**PROBLEM TO WORK ON**
Return the lines of the data below exactly. Start at the first and end with the line containing "2/8/24 11:59 pm<h5/>".

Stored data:
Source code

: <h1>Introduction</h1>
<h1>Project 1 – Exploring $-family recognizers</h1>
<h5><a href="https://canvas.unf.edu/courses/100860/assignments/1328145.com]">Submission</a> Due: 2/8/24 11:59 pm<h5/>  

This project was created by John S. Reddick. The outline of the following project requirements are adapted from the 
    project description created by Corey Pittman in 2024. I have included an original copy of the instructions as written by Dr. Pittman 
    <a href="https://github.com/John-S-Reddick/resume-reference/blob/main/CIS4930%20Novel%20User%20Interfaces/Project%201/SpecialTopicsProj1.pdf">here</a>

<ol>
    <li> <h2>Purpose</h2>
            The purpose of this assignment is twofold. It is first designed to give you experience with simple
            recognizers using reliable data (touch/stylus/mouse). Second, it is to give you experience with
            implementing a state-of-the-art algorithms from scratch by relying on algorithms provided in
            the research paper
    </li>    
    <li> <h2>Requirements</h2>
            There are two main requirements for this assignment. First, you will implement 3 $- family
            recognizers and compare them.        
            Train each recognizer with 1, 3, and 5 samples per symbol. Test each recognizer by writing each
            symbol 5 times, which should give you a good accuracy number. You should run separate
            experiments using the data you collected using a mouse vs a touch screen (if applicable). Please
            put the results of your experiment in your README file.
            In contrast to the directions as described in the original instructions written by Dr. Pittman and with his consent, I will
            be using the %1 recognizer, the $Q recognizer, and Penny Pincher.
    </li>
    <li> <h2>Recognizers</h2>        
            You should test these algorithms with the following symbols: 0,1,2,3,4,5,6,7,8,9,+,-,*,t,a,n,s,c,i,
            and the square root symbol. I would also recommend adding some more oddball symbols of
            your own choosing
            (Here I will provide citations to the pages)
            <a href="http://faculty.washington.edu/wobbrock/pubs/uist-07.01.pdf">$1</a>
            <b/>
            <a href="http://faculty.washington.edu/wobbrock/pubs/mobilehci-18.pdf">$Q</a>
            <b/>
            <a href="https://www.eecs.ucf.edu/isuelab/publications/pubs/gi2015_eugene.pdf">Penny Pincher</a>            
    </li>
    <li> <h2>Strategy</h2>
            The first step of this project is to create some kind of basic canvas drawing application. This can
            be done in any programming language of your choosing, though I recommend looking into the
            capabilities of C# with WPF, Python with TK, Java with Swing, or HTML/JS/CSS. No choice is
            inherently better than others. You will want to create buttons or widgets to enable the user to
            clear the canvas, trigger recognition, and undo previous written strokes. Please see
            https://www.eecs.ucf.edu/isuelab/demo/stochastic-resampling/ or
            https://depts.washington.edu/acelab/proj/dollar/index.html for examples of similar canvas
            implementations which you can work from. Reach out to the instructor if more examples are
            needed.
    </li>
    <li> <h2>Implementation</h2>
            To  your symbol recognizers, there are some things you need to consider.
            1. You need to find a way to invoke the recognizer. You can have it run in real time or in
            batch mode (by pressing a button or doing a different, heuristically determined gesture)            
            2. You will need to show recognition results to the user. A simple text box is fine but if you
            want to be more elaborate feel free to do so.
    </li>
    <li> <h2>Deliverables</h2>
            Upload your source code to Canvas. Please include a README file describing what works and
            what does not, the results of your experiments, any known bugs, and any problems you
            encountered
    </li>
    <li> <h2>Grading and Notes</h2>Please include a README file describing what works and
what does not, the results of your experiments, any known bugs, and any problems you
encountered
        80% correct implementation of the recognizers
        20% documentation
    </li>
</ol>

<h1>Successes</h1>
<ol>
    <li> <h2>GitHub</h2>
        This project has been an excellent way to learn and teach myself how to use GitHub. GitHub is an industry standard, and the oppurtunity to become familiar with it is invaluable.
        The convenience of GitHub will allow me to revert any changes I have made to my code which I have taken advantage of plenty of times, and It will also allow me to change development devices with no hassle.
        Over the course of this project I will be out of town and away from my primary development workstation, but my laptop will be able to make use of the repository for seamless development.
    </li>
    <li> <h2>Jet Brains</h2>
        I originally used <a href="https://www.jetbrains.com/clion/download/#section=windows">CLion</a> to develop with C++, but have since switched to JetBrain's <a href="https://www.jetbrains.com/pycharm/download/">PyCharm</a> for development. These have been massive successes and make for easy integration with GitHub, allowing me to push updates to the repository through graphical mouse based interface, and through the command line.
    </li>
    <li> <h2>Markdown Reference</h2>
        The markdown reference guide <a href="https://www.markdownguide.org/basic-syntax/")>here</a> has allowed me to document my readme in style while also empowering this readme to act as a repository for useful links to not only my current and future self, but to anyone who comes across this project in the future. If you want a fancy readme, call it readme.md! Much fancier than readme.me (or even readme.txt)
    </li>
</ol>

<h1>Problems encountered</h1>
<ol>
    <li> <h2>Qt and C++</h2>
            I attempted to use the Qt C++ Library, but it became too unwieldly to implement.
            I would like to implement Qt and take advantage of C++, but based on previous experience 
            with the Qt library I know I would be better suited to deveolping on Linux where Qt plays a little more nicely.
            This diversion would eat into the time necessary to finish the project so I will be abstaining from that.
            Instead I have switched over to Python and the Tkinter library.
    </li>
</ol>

**OUTPUT FOR THIS TASK**
Source code

: <h1>Introduction</h1>
<h1>Project 1 – Exploring $-family recognizers</h1>
<h5><a href="https://canvas.unf.edu/courses/100860/assignments/1328145.com]">Submission</a> Due: 2/8/24 11:59 pm<h5/>  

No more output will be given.